* _The problem_:
From the first line down to the line containing "Untuk menerapkan IAC", print the records below exactly, leaving every picture out.

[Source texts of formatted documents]
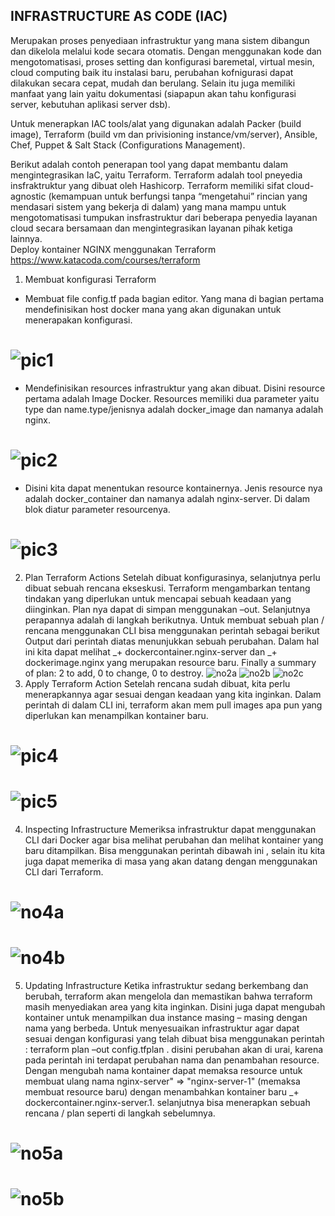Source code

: ## INFRASTRUCTURE AS CODE (IAC) 

Merupakan proses penyediaan infrastruktur yang mana sistem dibangun dan dikelola melalui kode secara otomatis. Dengan menggunakan kode dan mengotomatisasi, proses setting dan konfigurasi baremetal, virtual mesin, cloud computing baik itu instalasi baru, perubahan kofnigurasi dapat dilakukan secara cepat, mudah dan berulang. Selain itu juga memiliki manfaat yang lain yaitu dokumentasi (siapapun akan tahu konfigurasi server, kebutuhan aplikasi server dsb). 

Untuk menerapkan IAC tools/alat yang digunakan adalah Packer (build image), Terraform (build vm dan privisioning instance/vm/server), Ansible, Chef, Puppet & Salt Stack (Configurations Management).

Berikut adalah contoh penerapan tool yang dapat membantu dalam mengintegrasikan IaC, yaitu Terraform. Terraform adalah tool pneyedia insfraktruktur yang dibuat oleh Hashicorp. Terraform memiliki sifat cloud-agnostic (kemampuan untuk berfungsi tanpa “mengetahui” rincian yang mendasari sistem yang bekerja di dalam) yang mana mampu untuk mengotomatisasi tumpukan insfrastruktur dari beberapa penyedia layanan cloud secara bersamaan dan mengintegrasikan layanan pihak ketiga lainnya.  
Deploy kontainer NGINX menggunakan Terraform
https://www.katacoda.com/courses/terraform 
1.	Membuat konfigurasi Terraform
-	Membuat file config.tf pada bagian editor. Yang mana di bagian pertama mendefinisikan host docker mana yang akan digunakan untuk menerapakan konfigurasi. 
# ![pic1](https://user-images.githubusercontent.com/43735593/49911871-9f9c6880-feba-11e8-8ace-96f77592be0d.png)
-	Mendefinisikan resources infrastruktur yang akan dibuat. Disini resource pertama adalah Image Docker. Resources memiliki dua parameter yaitu type dan name.type/jenisnya adalah docker_image dan namanya adalah nginx. 
# ![pic2](https://user-images.githubusercontent.com/43735593/49911921-cc508000-feba-11e8-81d6-cd5577923486.png)
-	Disini kita dapat menentukan resource kontainernya. Jenis resource nya adalah docker_container dan namanya adalah nginx-server. Di dalam blok diatur parameter resourcenya. 
# ![pic3](https://user-images.githubusercontent.com/43735593/49911937-decab980-feba-11e8-9624-e231c4fa5d22.png)
2.	Plan Terraform Actions
Setelah dibuat konfigurasinya, selanjutnya perlu dibuat sebuah rencana ekseskusi. Terraform mengambarkan tentang tindakan yang diperlukan untuk mencapai sebuah keadaan yang diinginkan. Plan nya dapat di simpan menggunakan –out. Selanjutnya perapannya adalah di langkah berikutnya. Untuk membuat sebuah plan / rencana menggunakan CLI bisa menggunakan perintah sebagai berikut 
Output dari perintah diatas menunjukkan sebuah perubahan. Dalam hal ini kita dapat melihat _+ dockercontainer.nginx-server dan  _+ dockerimage.nginx yang merupakan resource baru. Finally a summary of plan: 2 to add, 0 to change, 0 to destroy. 
 ![no2a](https://user-images.githubusercontent.com/43735593/49912235-1f770280-febc-11e8-961b-1b1025464a36.png)
 ![no2b](https://user-images.githubusercontent.com/43735593/49912236-1f770280-febc-11e8-83f0-adcb9e4de895.png)
 ![no2c](https://user-images.githubusercontent.com/43735593/49912234-1ede6c00-febc-11e8-88e3-1978445dec8e.png)
3.	Apply Terraform Action
Setelah rencana sudah dibuat, kita perlu menerapkannya agar sesuai dengan keadaan yang kita inginkan. Dalam perintah di dalam CLI ini, terraform akan mem pull images apa pun yang diperlukan kan menampilkan kontainer baru.
# ![pic4](https://user-images.githubusercontent.com/43735593/49912109-995abc00-febb-11e8-824d-f482cdefe3cf.png)
# ![pic5](https://user-images.githubusercontent.com/43735593/49912110-99f35280-febb-11e8-8445-ad25ec57739b.png)
4.	Inspecting Infrastructure
Memeriksa infrastruktur dapat menggunakan CLI dari Docker agar bisa melihat perubahan dan melihat kontainer yang baru ditampilkan. Bisa menggunakan perintah dibawah ini , selain itu kita juga dapat memerika di masa yang akan datang dengan menggunakan CLI dari Terraform.
# ![no4a](https://user-images.githubusercontent.com/43735593/49912198-efc7fa80-febb-11e8-852b-a09d56c2fe6d.png)
# ![no4b](https://user-images.githubusercontent.com/43735593/49912197-ef2f6400-febb-11e8-82c9-e329f6bcf29c.png)
5.	Updating Infrastructure
Ketika infrastruktur sedang berkembang dan berubah, terraform akan mengelola dan memastikan bahwa terraform masih menyediakan area yang kita inginkan. Disini juga dapat mengubah kontainer untuk menampilkan dua instance masing – masing dengan nama yang berbeda. Untuk menyesuaikan infrastruktur agar dapat sesuai dengan konfigurasi yang telah dibuat bisa menggunakan perintah : terraform plan –out config.tfplan . disini perubahan akan di urai, karena pada perintah ini terdapat perubahan nama dan penambahan resource. Dengan mengubah nama kontainer dapat memaksa resource untuk membuat ulang nama nginx-server" => "nginx-server-1" (memaksa membuat resource baru) dengan menambahkan kontainer baru _+ dockercontainer.nginx-server.1. selanjutnya bisa menerapkan sebuah rencana / plan seperti di langkah sebelumnya.
# ![no5a](https://user-images.githubusercontent.com/43735593/49912214-03736100-febc-11e8-90fd-4706310ded2c.png)
# ![no5b](https://user-images.githubusercontent.com/43735593/49912213-03736100-febc-11e8-92cb-dba37cd1bc2a.png)

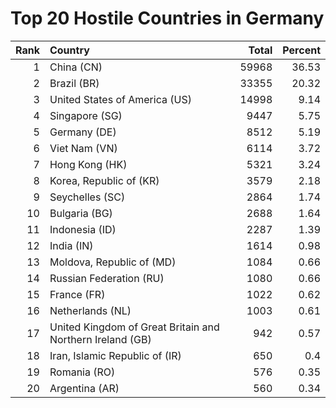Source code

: # Top 20 Hostile Countries in Germany

| Rank | Country | Total | Percent |
| ---: | :------ | ----: | ------: |
| 1 | China (CN) | 59968 | 36.53 |
| 2 | Brazil (BR) | 33355 | 20.32 |
| 3 | United States of America (US) | 14998 | 9.14 |
| 4 | Singapore (SG) | 9447 | 5.75 |
| 5 | Germany (DE) | 8512 | 5.19 |
| 6 | Viet Nam (VN) | 6114 | 3.72 |
| 7 | Hong Kong (HK) | 5321 | 3.24 |
| 8 | Korea, Republic of (KR) | 3579 | 2.18 |
| 9 | Seychelles (SC) | 2864 | 1.74 |
| 10 | Bulgaria (BG) | 2688 | 1.64 |
| 11 | Indonesia (ID) | 2287 | 1.39 |
| 12 | India (IN) | 1614 | 0.98 |
| 13 | Moldova, Republic of (MD) | 1084 | 0.66 |
| 14 | Russian Federation (RU) | 1080 | 0.66 |
| 15 | France (FR) | 1022 | 0.62 |
| 16 | Netherlands (NL) | 1003 | 0.61 |
| 17 | United Kingdom of Great Britain and Northern Ireland (GB) | 942 | 0.57 |
| 18 | Iran, Islamic Republic of (IR) | 650 | 0.4 |
| 19 | Romania (RO) | 576 | 0.35 |
| 20 | Argentina (AR) | 560 | 0.34 |
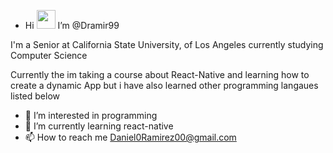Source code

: -  Hi <img src="https://raw.githubusercontent.com/MartinHeinz/MartinHeinz/master/wave.gif" width="30px"> I’m @Dramir99

I'm a Senior at California State University, of Los Angeles currently studying Computer Science

Currently the im taking a course about React-Native and learning how to create a dynamic App but i have also learned other programming langaues listed below

- 👀 I’m interested in programming
- 🌱 I’m currently learning react-native
- 📫 How to reach me Daniel0Ramirez00@gmail.com

<!---
Dramir99/Dramir99 is a ✨ special ✨ repository because its `README.md` (this file) appears on your GitHub profile.
You can click the Preview link to take a look at your changes.
--->
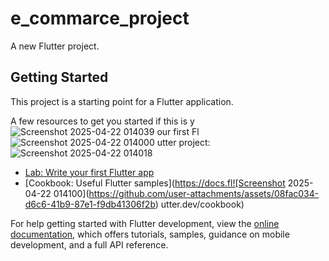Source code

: # e_commarce_project

A new Flutter project.

## Getting Started

This project is a starting point for a Flutter application.

A few resources to get you started if this is y![Screenshot 2025-04-22 014039](https://github.com/user-attachments/assets/ff945bf5-3b5c-4abd-aa85-8da08dba1655)
our first Fl![Screenshot 2025-04-22 014000](https://github.com/user-attachments/assets/fc192d59-c2e8-45be-8229-4d71d8f6b90c)
utter project:
![Screenshot 2025-04-22 014018](https://github.com/user-attachments/assets/1836bedf-ef95-4dcd-8063-64bb902dd233)

- [Lab: Write your first Flutter app](https://docs.flutter.dev/get-started/codelab)
- [Cookbook: Useful Flutter samples](https://docs.fl![Screenshot 2025-04-22 014100](https://github.com/user-attachments/assets/08fac034-d6c6-41b9-87e1-f9db41306f2b)
utter.dev/cookbook)

For help getting started with Flutter development, view the
[online documentation](https://docs.flutter.dev/), which offers tutorials,
samples, guidance on mobile development, and a full API reference.
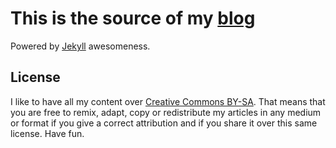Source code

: # This is the source of my [blog](https://martingonzalez.net)
Powered by [Jekyll](http://jekyllrb.com/) awesomeness.

## License
I like to have all my content over [Creative Commons BY-SA](https://creativecommons.org/licenses/by-sa/2.0/). That means that you are free to remix, adapt, copy or redistribute my articles in any medium or format if you give a correct attribution and if you share it over this same license. Have fun.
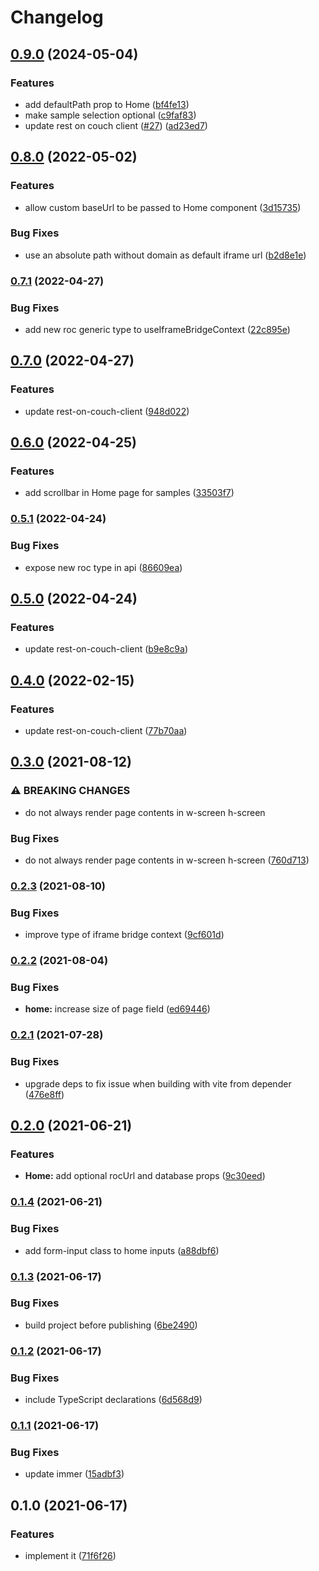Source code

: # Changelog

## [0.9.0](https://github.com/zakodium-oss/react-iframe-bridge/compare/v0.8.0...v0.9.0) (2024-05-04)


### Features

* add defaultPath prop to Home ([bf4fe13](https://github.com/zakodium-oss/react-iframe-bridge/commit/bf4fe1329d116b7c9d7759e052c3f1e0c6304cd0))
* make sample selection optional ([c9faf83](https://github.com/zakodium-oss/react-iframe-bridge/commit/c9faf83c395d98d8371b40806fc1b03a799175d4))
* update rest on couch client ([#27](https://github.com/zakodium-oss/react-iframe-bridge/issues/27)) ([ad23ed7](https://github.com/zakodium-oss/react-iframe-bridge/commit/ad23ed7e6cbbb11d62634a581128aa1bc3b8b3da))

## [0.8.0](https://www.github.com/zakodium-oss/react-iframe-bridge/compare/v0.7.1...v0.8.0) (2022-05-02)


### Features

* allow custom baseUrl to be passed to Home component ([3d15735](https://www.github.com/zakodium-oss/react-iframe-bridge/commit/3d15735bcdfbd019eb0f535cbc5196af5996a0ef))


### Bug Fixes

* use an absolute path without domain as default iframe url ([b2d8e1e](https://www.github.com/zakodium-oss/react-iframe-bridge/commit/b2d8e1e9c0c86f73010a3e90c159a53360060e28))

### [0.7.1](https://www.github.com/zakodium-oss/react-iframe-bridge/compare/v0.7.0...v0.7.1) (2022-04-27)


### Bug Fixes

* add new roc generic type to useIframeBridgeContext ([22c895e](https://www.github.com/zakodium-oss/react-iframe-bridge/commit/22c895e53015e3085d8bd028e025f9e813237193))

## [0.7.0](https://www.github.com/zakodium-oss/react-iframe-bridge/compare/v0.6.0...v0.7.0) (2022-04-27)


### Features

* update rest-on-couch-client ([948d022](https://www.github.com/zakodium-oss/react-iframe-bridge/commit/948d022d98c2f28fcf30b2b9293cea69607d1b0f))

## [0.6.0](https://www.github.com/zakodium-oss/react-iframe-bridge/compare/v0.5.1...v0.6.0) (2022-04-25)


### Features

* add scrollbar in Home page for samples ([33503f7](https://www.github.com/zakodium-oss/react-iframe-bridge/commit/33503f75a6755ddd5d2cb8e5e6d7557955d661ab))

### [0.5.1](https://www.github.com/zakodium-oss/react-iframe-bridge/compare/v0.5.0...v0.5.1) (2022-04-24)


### Bug Fixes

* expose new roc type in api ([86609ea](https://www.github.com/zakodium-oss/react-iframe-bridge/commit/86609ea68f0902d77e1689e711b1e19f33524d4f))

## [0.5.0](https://www.github.com/zakodium-oss/react-iframe-bridge/compare/v0.4.0...v0.5.0) (2022-04-24)


### Features

* update rest-on-couch-client ([b9e8c9a](https://www.github.com/zakodium-oss/react-iframe-bridge/commit/b9e8c9a55c476f279338d04a372ba4c4fa07cd98))

## [0.4.0](https://www.github.com/zakodium/react-iframe-bridge/compare/v0.3.0...v0.4.0) (2022-02-15)


### Features

* update rest-on-couch-client ([77b70aa](https://www.github.com/zakodium/react-iframe-bridge/commit/77b70aa6fc28f7e543892e4b9f3d4beb77a1b543))

## [0.3.0](https://www.github.com/zakodium/react-iframe-bridge/compare/v0.2.3...v0.3.0) (2021-08-12)


### ⚠ BREAKING CHANGES

* do not always render page contents in w-screen h-screen

### Bug Fixes

* do not always render page contents in w-screen h-screen ([760d713](https://www.github.com/zakodium/react-iframe-bridge/commit/760d713ade8d1182615f62d7a15542dbb9d337db))

### [0.2.3](https://www.github.com/zakodium/react-iframe-bridge/compare/v0.2.2...v0.2.3) (2021-08-10)


### Bug Fixes

* improve type of iframe bridge context ([9cf601d](https://www.github.com/zakodium/react-iframe-bridge/commit/9cf601dec32275397e2967148e9f8dd142f97fed))

### [0.2.2](https://www.github.com/zakodium/react-iframe-bridge/compare/v0.2.1...v0.2.2) (2021-08-04)


### Bug Fixes

* **home:** increase size of page field ([ed69446](https://www.github.com/zakodium/react-iframe-bridge/commit/ed6944698eb07690cc21f4d274458b94cbf3a692))

### [0.2.1](https://www.github.com/zakodium/react-iframe-bridge/compare/v0.2.0...v0.2.1) (2021-07-28)


### Bug Fixes

* upgrade deps to fix issue when building with vite from depender ([476e8ff](https://www.github.com/zakodium/react-iframe-bridge/commit/476e8ff646296b9ecbc70a92c49f08753656a17d))

## [0.2.0](https://www.github.com/zakodium/react-iframe-bridge/compare/v0.1.4...v0.2.0) (2021-06-21)


### Features

* **Home:** add optional rocUrl and database props ([9c30eed](https://www.github.com/zakodium/react-iframe-bridge/commit/9c30eed3cf3cf997107a82801d4a4a944d7e7944))

### [0.1.4](https://www.github.com/zakodium/react-iframe-bridge/compare/v0.1.3...v0.1.4) (2021-06-21)


### Bug Fixes

* add form-input class to home inputs ([a88dbf6](https://www.github.com/zakodium/react-iframe-bridge/commit/a88dbf641d7946a7e39e4a7b961f2ccb1762ebde))

### [0.1.3](https://www.github.com/zakodium/react-iframe-bridge/compare/v0.1.2...v0.1.3) (2021-06-17)


### Bug Fixes

* build project before publishing ([6be2490](https://www.github.com/zakodium/react-iframe-bridge/commit/6be2490aa392edcd82e86a6a94d8e629d7767b3c))

### [0.1.2](https://www.github.com/zakodium/react-iframe-bridge/compare/v0.1.1...v0.1.2) (2021-06-17)


### Bug Fixes

* include TypeScript declarations ([6d568d9](https://www.github.com/zakodium/react-iframe-bridge/commit/6d568d968fe5a2aed7c26f6b44b896413ecd8aee))

### [0.1.1](https://www.github.com/zakodium/react-iframe-bridge/compare/v0.1.0...v0.1.1) (2021-06-17)


### Bug Fixes

* update immer ([15adbf3](https://www.github.com/zakodium/react-iframe-bridge/commit/15adbf3cdbd39f053973c026499ada98aa795f8e))

## 0.1.0 (2021-06-17)


### Features

* implement it ([71f6f26](https://www.github.com/zakodium/react-iframe-bridge/commit/71f6f260ea7c4fad1f0d4cd620d333391172fbad))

* _Solution to the exercise_:
Source code

: ## INFRASTRUCTURE AS CODE (IAC) 

Merupakan proses penyediaan infrastruktur yang mana sistem dibangun dan dikelola melalui kode secara otomatis. Dengan menggunakan kode dan mengotomatisasi, proses setting dan konfigurasi baremetal, virtual mesin, cloud computing baik itu instalasi baru, perubahan kofnigurasi dapat dilakukan secara cepat, mudah dan berulang. Selain itu juga memiliki manfaat yang lain yaitu dokumentasi (siapapun akan tahu konfigurasi server, kebutuhan aplikasi server dsb). 

Untuk menerapkan IAC tools/alat yang digunakan adalah Packer (build image), Terraform (build vm dan privisioning instance/vm/server), Ansible, Chef, Puppet & Salt Stack (Configurations Management).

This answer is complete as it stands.